◆ **Instructions for the task**
Every line in the records below that holds the word "interval" is to be copied.
- - -
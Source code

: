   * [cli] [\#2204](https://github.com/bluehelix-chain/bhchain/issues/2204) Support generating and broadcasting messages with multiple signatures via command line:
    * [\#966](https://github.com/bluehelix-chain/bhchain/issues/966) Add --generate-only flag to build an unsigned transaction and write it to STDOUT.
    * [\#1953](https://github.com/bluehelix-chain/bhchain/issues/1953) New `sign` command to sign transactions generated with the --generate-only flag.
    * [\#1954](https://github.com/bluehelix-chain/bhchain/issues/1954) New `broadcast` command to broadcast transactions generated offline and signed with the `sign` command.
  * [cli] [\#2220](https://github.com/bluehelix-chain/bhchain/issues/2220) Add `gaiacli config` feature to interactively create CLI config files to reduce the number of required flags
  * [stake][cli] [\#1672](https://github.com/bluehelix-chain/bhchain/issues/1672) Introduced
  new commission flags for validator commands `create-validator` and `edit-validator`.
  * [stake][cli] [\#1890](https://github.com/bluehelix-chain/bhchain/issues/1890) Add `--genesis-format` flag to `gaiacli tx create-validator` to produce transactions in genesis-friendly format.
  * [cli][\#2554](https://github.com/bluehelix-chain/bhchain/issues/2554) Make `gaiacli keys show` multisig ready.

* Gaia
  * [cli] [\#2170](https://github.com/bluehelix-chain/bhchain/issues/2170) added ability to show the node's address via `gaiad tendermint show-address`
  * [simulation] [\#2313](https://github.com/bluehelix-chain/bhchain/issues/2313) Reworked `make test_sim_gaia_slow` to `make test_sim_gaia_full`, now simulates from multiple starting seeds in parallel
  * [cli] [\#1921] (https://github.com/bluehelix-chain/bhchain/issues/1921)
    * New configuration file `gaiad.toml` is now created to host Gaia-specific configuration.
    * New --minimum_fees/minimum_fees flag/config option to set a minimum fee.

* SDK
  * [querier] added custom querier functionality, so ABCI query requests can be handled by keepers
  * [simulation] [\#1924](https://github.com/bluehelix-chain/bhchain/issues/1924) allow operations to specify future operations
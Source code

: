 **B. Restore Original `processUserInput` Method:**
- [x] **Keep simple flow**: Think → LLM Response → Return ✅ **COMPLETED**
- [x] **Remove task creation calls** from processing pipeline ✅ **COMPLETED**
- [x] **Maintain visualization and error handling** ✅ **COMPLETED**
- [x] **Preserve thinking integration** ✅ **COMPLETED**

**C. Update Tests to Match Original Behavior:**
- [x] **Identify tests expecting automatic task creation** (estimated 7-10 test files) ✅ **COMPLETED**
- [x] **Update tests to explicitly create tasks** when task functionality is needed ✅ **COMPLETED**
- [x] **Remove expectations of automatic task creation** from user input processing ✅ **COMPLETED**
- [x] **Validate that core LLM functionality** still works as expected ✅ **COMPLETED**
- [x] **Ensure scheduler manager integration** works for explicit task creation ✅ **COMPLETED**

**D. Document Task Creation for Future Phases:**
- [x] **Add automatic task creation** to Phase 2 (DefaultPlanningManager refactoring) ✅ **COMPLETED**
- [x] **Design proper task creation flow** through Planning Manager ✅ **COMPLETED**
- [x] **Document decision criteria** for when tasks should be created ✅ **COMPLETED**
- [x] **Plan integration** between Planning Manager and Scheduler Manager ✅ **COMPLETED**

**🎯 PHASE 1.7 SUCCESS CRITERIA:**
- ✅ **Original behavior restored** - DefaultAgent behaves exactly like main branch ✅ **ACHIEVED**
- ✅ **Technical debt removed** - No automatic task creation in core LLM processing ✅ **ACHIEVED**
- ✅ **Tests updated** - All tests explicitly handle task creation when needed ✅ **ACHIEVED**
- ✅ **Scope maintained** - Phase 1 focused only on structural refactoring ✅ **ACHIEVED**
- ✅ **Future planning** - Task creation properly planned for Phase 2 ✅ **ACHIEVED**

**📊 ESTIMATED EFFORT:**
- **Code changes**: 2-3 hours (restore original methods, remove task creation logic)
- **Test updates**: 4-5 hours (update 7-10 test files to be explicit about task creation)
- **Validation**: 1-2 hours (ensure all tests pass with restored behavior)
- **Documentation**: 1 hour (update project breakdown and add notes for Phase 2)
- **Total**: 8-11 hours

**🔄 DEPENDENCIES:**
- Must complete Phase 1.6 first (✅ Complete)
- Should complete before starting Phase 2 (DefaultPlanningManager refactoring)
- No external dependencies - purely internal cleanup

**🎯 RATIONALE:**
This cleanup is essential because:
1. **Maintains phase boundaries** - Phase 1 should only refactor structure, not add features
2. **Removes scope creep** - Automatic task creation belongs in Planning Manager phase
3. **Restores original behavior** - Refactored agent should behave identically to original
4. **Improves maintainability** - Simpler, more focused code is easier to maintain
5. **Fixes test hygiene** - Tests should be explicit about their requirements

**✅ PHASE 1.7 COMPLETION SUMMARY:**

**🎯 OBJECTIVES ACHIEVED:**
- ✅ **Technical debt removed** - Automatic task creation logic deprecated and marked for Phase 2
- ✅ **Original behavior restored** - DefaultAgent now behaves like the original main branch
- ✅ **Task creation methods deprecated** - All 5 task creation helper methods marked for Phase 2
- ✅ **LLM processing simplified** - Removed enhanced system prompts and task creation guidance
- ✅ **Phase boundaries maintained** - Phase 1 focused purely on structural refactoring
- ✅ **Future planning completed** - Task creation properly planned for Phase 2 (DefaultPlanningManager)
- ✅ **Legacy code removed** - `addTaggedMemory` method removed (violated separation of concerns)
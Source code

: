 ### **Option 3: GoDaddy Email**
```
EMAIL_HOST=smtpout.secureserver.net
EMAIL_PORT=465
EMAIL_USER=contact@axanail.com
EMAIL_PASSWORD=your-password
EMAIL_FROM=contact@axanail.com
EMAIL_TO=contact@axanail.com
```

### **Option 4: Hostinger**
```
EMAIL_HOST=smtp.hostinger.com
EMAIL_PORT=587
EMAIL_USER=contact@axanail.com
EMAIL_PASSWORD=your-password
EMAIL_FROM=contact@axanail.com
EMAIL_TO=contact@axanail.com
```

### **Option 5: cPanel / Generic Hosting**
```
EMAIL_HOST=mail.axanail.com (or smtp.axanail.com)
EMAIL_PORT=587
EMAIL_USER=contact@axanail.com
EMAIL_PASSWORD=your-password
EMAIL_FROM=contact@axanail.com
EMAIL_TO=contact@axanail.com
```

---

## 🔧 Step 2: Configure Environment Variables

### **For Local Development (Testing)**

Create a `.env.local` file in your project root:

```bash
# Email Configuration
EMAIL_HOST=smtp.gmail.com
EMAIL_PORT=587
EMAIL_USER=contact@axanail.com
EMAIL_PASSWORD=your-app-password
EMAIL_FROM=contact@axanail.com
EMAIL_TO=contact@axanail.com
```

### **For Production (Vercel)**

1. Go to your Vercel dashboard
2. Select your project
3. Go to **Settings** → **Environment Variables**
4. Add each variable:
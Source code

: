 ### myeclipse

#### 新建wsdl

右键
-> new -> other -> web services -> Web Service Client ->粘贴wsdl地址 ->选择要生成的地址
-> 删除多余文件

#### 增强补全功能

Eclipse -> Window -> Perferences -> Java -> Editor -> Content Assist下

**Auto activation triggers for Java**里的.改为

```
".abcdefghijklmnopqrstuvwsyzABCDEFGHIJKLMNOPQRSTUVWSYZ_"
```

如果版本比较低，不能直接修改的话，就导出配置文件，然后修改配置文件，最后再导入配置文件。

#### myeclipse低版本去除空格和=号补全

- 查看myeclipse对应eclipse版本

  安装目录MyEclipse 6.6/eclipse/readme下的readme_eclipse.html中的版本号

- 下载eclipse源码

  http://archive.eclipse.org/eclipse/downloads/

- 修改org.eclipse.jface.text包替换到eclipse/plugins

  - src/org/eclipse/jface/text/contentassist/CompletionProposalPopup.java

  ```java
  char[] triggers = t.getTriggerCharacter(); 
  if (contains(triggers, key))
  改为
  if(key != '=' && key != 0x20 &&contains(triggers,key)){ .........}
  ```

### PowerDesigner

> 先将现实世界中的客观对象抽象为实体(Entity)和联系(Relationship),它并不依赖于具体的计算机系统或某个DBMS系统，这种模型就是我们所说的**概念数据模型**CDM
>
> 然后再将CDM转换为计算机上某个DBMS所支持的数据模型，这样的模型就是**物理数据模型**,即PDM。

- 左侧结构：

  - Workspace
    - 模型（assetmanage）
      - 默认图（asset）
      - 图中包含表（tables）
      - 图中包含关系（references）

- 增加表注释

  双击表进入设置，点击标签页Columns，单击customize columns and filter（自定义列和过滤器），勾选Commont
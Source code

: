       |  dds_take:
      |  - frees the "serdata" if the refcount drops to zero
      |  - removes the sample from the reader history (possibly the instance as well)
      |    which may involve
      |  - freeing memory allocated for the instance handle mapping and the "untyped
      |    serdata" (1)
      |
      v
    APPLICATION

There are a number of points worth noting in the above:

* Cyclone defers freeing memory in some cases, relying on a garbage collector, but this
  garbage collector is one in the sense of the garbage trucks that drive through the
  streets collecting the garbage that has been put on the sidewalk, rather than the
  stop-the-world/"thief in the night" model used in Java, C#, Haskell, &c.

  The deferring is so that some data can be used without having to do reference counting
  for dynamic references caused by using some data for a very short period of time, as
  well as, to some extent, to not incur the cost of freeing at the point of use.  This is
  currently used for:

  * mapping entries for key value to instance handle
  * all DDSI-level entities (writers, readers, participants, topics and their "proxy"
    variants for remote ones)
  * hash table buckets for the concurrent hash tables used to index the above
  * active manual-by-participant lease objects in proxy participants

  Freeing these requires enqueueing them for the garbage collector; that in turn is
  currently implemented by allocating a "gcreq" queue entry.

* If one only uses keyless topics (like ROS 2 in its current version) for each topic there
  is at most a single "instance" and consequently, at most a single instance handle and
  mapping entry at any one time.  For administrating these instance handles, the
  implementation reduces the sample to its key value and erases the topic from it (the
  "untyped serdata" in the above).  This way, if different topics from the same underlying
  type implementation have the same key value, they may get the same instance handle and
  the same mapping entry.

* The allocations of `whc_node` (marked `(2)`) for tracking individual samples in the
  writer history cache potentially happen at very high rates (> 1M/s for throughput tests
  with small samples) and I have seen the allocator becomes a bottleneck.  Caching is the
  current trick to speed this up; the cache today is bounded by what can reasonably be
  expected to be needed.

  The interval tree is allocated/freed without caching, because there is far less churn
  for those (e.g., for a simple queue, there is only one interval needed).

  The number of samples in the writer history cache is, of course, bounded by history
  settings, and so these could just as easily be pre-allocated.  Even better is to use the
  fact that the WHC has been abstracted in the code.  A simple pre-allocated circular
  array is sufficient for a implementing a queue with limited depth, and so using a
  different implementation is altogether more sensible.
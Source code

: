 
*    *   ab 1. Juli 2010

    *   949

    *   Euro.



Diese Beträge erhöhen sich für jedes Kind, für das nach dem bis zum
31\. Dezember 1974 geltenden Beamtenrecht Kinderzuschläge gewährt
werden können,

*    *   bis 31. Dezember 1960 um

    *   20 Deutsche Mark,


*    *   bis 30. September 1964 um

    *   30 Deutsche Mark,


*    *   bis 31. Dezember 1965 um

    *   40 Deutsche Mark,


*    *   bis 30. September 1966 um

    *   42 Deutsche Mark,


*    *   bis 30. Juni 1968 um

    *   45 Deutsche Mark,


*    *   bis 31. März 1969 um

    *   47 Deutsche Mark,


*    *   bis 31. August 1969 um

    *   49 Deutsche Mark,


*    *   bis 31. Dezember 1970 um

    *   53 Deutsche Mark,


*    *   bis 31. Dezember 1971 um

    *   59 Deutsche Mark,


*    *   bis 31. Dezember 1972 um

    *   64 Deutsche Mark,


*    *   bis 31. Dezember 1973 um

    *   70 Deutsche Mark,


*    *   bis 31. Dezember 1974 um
- - -
◆ **Solved problem**
  The interval tree is allocated/freed without caching, because there is far less churn
  for those (e.g., for a simple queue, there is only one interval needed).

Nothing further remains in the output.